The most significant revision I would make to this paper would be to be more careful in attributing different invention strategies to the proper “school” or “period” of rhetoric. In rereading this paper, I found that I had in places conflated (in various ways) contemporary rhetoric, modern rhetoric, current-traditional rhetoric, and expressivism. Not having taken ENG 584, I didn’t have as strong of an understanding of what modern rhetoric is and how contemporary rhetoric isn’t necessarily modern; contemporary rhetoric in many cases should more accurately be called postmodern rhetoric. I also made the assumption that because current-traditional and expressivist invention strategies are still in use in the classroom today that they are “modern.” I would want to make clear the point, echoing Andrea Lundsford and Lisa Ede, that there are “compelling similarities” (38) between New Rhetoric and the classical conceptions of rhetoric, and that both are distinct from those of current-traditional rhetoric and expressivism. I found that rereading Berlin’s article “Contemporary Composition: The Major Pedagogical Theories” helped to clarify these concepts for me.

Rereading another article, “Is Expressivism Dead? Reconsidering Its Romantic Roots and Its Relation to Social Constructionism” by Stephen M. Fishman and Lucille Parkinson McCarthy, helped me to view the relationship between expressionism and social constructionism differently. In this article the authors rebut the claims that expressivist pedagogy rests on the assumption that writers draw exclusively on inner resources when writing, focusing on personal growth while ignoring the social aspects of writing. I also have found enlightening the approach that Paul Kameen takes in “Rewording the Rhetoric of Composition;” he attempts to reunite rhetoric and expressivism by proposing a “synthesis of competing modes of thought” (23). I would want to address these articles as I think they offer necessary naysayers to my thesis.

Near the end of my paper I would insert a section in which I would contrast expressivist and current-traditional inventional strategies with those of contemporary rhetoric. I would show how contemporary invention strategies are very closely allied with those of the classical period, giving examples of how contemporary rhetoric views invention as socially oriented, much as did classical rhetoric. A quote from James Berlin would provide an overview of this section:

“Current-Traditional and Neo-Platonic Rhetoric deny the place of invention in rhetoric because for both truth is considered external and self-evident, accessible to anyone who seeks it in the proper spirit. Like Neo-Aristotelian Rhetoric, the New Rhetoric sees truth as probabilistic, and it provides students with techniques—heuristics—for discovering it, or what might more accurately be called creating it.” (776)
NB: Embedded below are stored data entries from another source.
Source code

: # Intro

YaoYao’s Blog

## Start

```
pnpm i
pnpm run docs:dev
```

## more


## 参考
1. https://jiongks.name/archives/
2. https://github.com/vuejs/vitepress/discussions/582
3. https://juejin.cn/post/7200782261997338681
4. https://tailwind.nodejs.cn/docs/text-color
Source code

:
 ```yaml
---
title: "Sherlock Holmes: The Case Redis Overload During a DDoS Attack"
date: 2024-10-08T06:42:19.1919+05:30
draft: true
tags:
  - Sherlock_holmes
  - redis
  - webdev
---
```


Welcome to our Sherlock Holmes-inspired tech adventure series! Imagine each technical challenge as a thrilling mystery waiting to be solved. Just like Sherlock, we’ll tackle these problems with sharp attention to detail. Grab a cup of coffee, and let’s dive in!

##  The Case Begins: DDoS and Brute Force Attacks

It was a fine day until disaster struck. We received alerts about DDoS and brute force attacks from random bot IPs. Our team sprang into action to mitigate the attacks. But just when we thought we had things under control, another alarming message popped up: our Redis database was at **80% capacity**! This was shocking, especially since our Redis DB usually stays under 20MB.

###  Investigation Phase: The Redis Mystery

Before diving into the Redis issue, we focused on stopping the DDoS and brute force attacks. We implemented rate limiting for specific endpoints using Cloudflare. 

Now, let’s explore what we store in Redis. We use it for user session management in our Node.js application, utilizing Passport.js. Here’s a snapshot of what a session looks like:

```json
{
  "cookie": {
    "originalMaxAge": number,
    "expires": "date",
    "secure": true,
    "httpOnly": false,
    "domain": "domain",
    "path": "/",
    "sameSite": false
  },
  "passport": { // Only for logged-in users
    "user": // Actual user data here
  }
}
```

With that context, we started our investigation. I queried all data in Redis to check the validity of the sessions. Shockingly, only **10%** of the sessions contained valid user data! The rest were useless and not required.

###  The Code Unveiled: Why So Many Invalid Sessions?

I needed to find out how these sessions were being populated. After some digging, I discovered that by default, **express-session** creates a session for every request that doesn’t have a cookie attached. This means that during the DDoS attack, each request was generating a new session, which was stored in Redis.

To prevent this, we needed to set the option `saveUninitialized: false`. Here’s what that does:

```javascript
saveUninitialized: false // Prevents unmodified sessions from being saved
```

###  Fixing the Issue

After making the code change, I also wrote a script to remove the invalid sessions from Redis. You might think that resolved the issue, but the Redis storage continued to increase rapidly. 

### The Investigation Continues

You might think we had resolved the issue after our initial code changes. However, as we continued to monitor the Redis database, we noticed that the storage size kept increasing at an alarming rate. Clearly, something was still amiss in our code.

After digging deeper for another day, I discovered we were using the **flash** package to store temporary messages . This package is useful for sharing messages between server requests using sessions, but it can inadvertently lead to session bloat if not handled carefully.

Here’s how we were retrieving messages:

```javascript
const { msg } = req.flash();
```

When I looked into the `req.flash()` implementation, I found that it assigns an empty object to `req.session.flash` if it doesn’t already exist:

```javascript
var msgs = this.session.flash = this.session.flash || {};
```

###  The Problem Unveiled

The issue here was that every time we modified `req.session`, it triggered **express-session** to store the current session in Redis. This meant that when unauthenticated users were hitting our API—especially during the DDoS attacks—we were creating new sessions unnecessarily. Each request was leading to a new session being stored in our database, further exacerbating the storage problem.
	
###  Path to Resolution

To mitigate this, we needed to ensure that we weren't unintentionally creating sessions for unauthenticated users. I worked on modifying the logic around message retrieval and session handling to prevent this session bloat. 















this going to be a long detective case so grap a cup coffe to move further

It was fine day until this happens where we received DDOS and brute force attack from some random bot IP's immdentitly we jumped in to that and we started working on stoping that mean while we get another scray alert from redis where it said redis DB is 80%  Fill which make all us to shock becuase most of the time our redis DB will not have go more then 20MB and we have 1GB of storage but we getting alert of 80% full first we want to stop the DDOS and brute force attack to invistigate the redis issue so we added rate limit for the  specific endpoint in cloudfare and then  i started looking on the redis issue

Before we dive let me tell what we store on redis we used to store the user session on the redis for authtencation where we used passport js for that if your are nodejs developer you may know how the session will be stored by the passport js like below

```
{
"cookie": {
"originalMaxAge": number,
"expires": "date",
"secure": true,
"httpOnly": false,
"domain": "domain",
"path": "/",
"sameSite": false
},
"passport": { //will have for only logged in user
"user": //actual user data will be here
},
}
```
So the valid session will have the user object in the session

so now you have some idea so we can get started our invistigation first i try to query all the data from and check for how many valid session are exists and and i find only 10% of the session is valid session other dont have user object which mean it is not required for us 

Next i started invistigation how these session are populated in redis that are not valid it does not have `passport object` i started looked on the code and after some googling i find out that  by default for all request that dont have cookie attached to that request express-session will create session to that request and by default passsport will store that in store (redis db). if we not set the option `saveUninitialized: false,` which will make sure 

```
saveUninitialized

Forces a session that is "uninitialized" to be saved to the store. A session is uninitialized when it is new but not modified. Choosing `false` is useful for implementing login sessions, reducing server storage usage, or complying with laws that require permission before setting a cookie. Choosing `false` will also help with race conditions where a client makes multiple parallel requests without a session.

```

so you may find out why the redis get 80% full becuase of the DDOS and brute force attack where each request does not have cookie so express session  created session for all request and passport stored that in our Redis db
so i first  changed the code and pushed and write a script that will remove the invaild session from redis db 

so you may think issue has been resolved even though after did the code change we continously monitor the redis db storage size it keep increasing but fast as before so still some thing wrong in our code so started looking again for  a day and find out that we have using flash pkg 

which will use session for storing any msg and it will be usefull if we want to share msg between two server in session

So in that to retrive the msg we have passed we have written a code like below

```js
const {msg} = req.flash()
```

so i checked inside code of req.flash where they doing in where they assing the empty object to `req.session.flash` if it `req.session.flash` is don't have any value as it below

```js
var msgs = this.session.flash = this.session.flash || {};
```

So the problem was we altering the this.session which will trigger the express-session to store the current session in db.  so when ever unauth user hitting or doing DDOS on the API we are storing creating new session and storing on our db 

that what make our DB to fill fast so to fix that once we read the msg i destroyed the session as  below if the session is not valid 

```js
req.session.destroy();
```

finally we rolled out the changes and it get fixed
I would focus primarily on Chaïm Perelman and Lucie Olbrechts-Tyteca’s revival of the social component of rhetoric in their New Rhetoric. In their theorizing of rhetoric, argumentation involves making claims in relation to audience values; the universal audience is a “metaphor which functions as an inventional tool” (Foss, Foss, and Trapp 89). The New Rhetoric has distinct ties to classical rhetoric, according to Barbara Warnick: Although Aristotle’s topoi and the New Rhetoric’s schemes are distinct, they are both based on societal ways of making knowledge. I would also use Marshall Alcorn’s interpretation of Lacan’s theory of the four discourses in relation to stasis theory to shows that this classical invention strategy has contemporary relevance. Because the questions raised by stasis introduce “a space for the emergence of desire” (91), he posits the process of inquiry as critical to the health of society.